Kyle nonchalantly shuffles in his seat and digs for his wallet.

“Here in Uganda, this sort of violation only costs you thirty dollars.”

Kyle pilfers through his wallet, pulls out a twenty. “How about this?”

“Okay, sir, that is plenty. I can take that, no problem.” Kyle hands it over, and the officer stuffs it in his breast pocket.

“Have a good day, Ssebo.” Kyle smiles as he rolls up his window.

“Oh yes, you too, sir,” the man says, and waves us onward. I seethe in my seat, wait for the irritation to flow through me before I talk again.

“That sort of stuff makes me crazy,” I say.

“I know it does,” Kyle says graciously. He is unfazed in these situations, almost relaxed. It was one of the first things I noticed when I met him in Kosovo.

The remainder of our drive to Jinja is beautiful. Red soil gives birth to lush trees and fields of swaying crops, and as we cross the Nile, the sun dips, smears the sky in pinks and oranges. Women walk by balancing buckets on their heads, and they wear dresses in flamboyant floral patterns and skirts in vivid reds, greens, purples, corals. Produce stands dot the road’s shoulders next to concrete houses painted in vivid turquoise and yellow. Several houses and storefronts are painted with a sponsored brand’s logo; I see a home brought to us by Pampers and a local bank proudly presented by Mitsubishi. Uganda is a country of colors.

Smaller-town Jinja is more tranquil than the bedlam of Kampala, about a quarter of its size and considerably greener, grassier. Its economy is built on tourism because of the Nile, but it’s also home to several nonprofits, and an acquaintance’s organization, Sole Hope, is one of these. Their headquarters and guesthouse are down a suburban road, which will be our home for the next few days. We ring the bell at the gate, and someone buzzes us in. Kyle parks the van under an awning by the front door.

“Hello, sir. Hello, ma’am! Welcome!” says an elderly gentlemen as we open the van door.
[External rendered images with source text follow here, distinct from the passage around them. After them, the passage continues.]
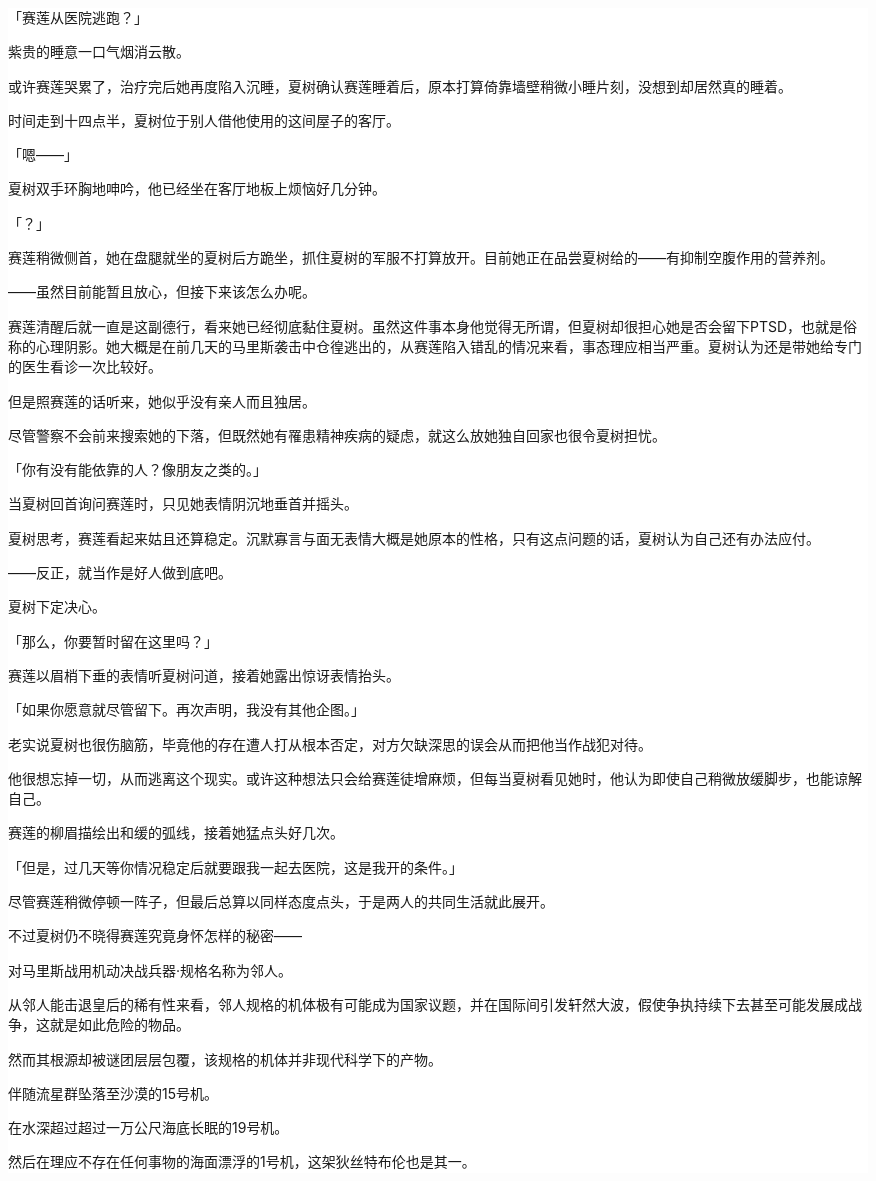 「赛莲从医院逃跑？」

紫贵的睡意一口气烟消云散。

或许赛莲哭累了，治疗完后她再度陷入沉睡，夏树确认赛莲睡着后，原本打算倚靠墙壁稍微小睡片刻，没想到却居然真的睡着。

时间走到十四点半，夏树位于别人借他使用的这间屋子的客厅。

「嗯——」

夏树双手环胸地呻吟，他已经坐在客厅地板上烦恼好几分钟。

「？」

赛莲稍微侧首，她在盘腿就坐的夏树后方跪坐，抓住夏树的军服不打算放开。目前她正在品尝夏树给的——有抑制空腹作用的营养剂。

——虽然目前能暂且放心，但接下来该怎么办呢。

赛莲清醒后就一直是这副德行，看来她已经彻底黏住夏树。虽然这件事本身他觉得无所谓，但夏树却很担心她是否会留下PTSD，也就是俗称的心理阴影。她大概是在前几天的马里斯袭击中仓徨逃出的，从赛莲陷入错乱的情况来看，事态理应相当严重。夏树认为还是带她给专门的医生看诊一次比较好。

但是照赛莲的话听来，她似乎没有亲人而且独居。

尽管警察不会前来搜索她的下落，但既然她有罹患精神疾病的疑虑，就这么放她独自回家也很令夏树担忧。

「你有没有能依靠的人？像朋友之类的。」

当夏树回首询问赛莲时，只见她表情阴沉地垂首并摇头。

夏树思考，赛莲看起来姑且还算稳定。沉默寡言与面无表情大概是她原本的性格，只有这点问题的话，夏树认为自己还有办法应付。

——反正，就当作是好人做到底吧。

夏树下定决心。

「那么，你要暂时留在这里吗？」

赛莲以眉梢下垂的表情听夏树问道，接着她露出惊讶表情抬头。

「如果你愿意就尽管留下。再次声明，我没有其他企图。」

老实说夏树也很伤脑筋，毕竟他的存在遭人打从根本否定，对方欠缺深思的误会从而把他当作战犯对待。

他很想忘掉一切，从而逃离这个现实。或许这种想法只会给赛莲徒增麻烦，但每当夏树看见她时，他认为即使自己稍微放缓脚步，也能谅解自己。

赛莲的柳眉描绘出和缓的弧线，接着她猛点头好几次。

「但是，过几天等你情况稳定后就要跟我一起去医院，这是我开的条件。」

尽管赛莲稍微停顿一阵子，但最后总算以同样态度点头，于是两人的共同生活就此展开。

不过夏树仍不晓得赛莲究竟身怀怎样的秘密——

对马里斯战用机动决战兵器·规格名称为邻人。

从邻人能击退皇后的稀有性来看，邻人规格的机体极有可能成为国家议题，并在国际间引发轩然大波，假使争执持续下去甚至可能发展成战争，这就是如此危险的物品。

然而其根源却被谜团层层包覆，该规格的机体并非现代科学下的产物。

伴随流星群坠落至沙漠的15号机。

在水深超过超过一万公尺海底长眠的19号机。

然后在理应不存在任何事物的海面漂浮的1号机，这架狄丝特布伦也是其一。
Two younger men greet us and take our bags to our rooms, and the kids squeal at the sight of triple bunk beds. The house is open-air, old-world Mediterranean style with rooms dotted around a central courtyard.

Asher, the American woman who founded Sole Hope with Dru, her husband, gives us a tour of the house. “Here’s the kitchen,” she says, and we enter a small room where two local women are cooking.

“You’re welcome to come in here anytime to make breakfast or lunch—feel free to use any of the groceries. But let these ladies do their magic for dinner. Except for Sundays, we all eat a family meal together.”